■ Records for this task ■
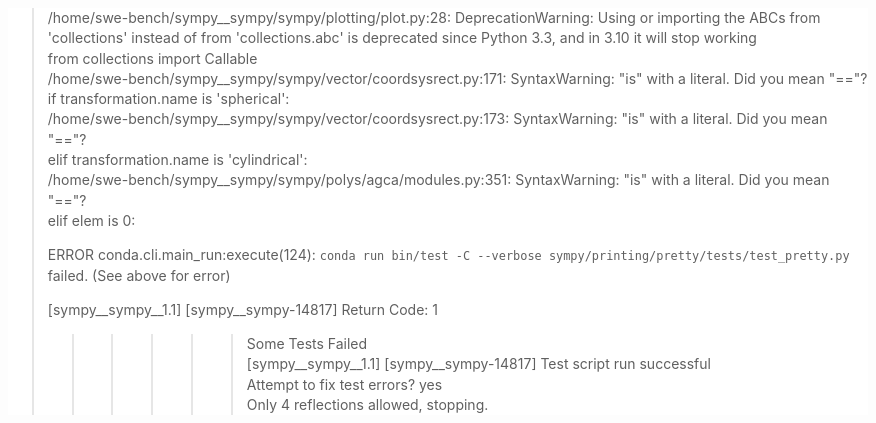 > /home/swe-bench/sympy__sympy/sympy/plotting/plot.py:28: DeprecationWarning: Using or importing the ABCs from 'collections' instead of from 'collections.abc' is deprecated since Python 3.3, and in 3.10 it will stop working  
>   from collections import Callable  
> /home/swe-bench/sympy__sympy/sympy/vector/coordsysrect.py:171: SyntaxWarning: "is" with a literal. Did you mean "=="?  
>   if transformation.name is 'spherical':  
> /home/swe-bench/sympy__sympy/sympy/vector/coordsysrect.py:173: SyntaxWarning: "is" with a literal. Did you mean "=="?  
>   elif transformation.name is 'cylindrical':  
> /home/swe-bench/sympy__sympy/sympy/polys/agca/modules.py:351: SyntaxWarning: "is" with a literal. Did you mean "=="?  
>   elif elem is 0:  
>   
> ERROR conda.cli.main_run:execute(124): `conda run bin/test -C --verbose sympy/printing/pretty/tests/test_pretty.py` failed. (See above for error)  
>   
>    
> [sympy__sympy__1.1] [sympy__sympy-14817] Return Code: 1   
>   
> >>>>> Some Tests Failed  
> [sympy__sympy__1.1] [sympy__sympy-14817] Test script run successful   
> Attempt to fix test errors? yes  
> Only 4 reflections allowed, stopping.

■ Work to complete ■
Transcribe exactly, please, the lines between the start of the records above and the line holding "collections import Callable", counting both of those lines and omitting pictures.

■ Answer to this problem ■
 > /home/swe-bench/sympy__sympy/sympy/plotting/plot.py:28: DeprecationWarning: Using or importing the ABCs from 'collections' instead of from 'collections.abc' is deprecated since Python 3.3, and in 3.10 it will stop working  
>   from collections import Callable  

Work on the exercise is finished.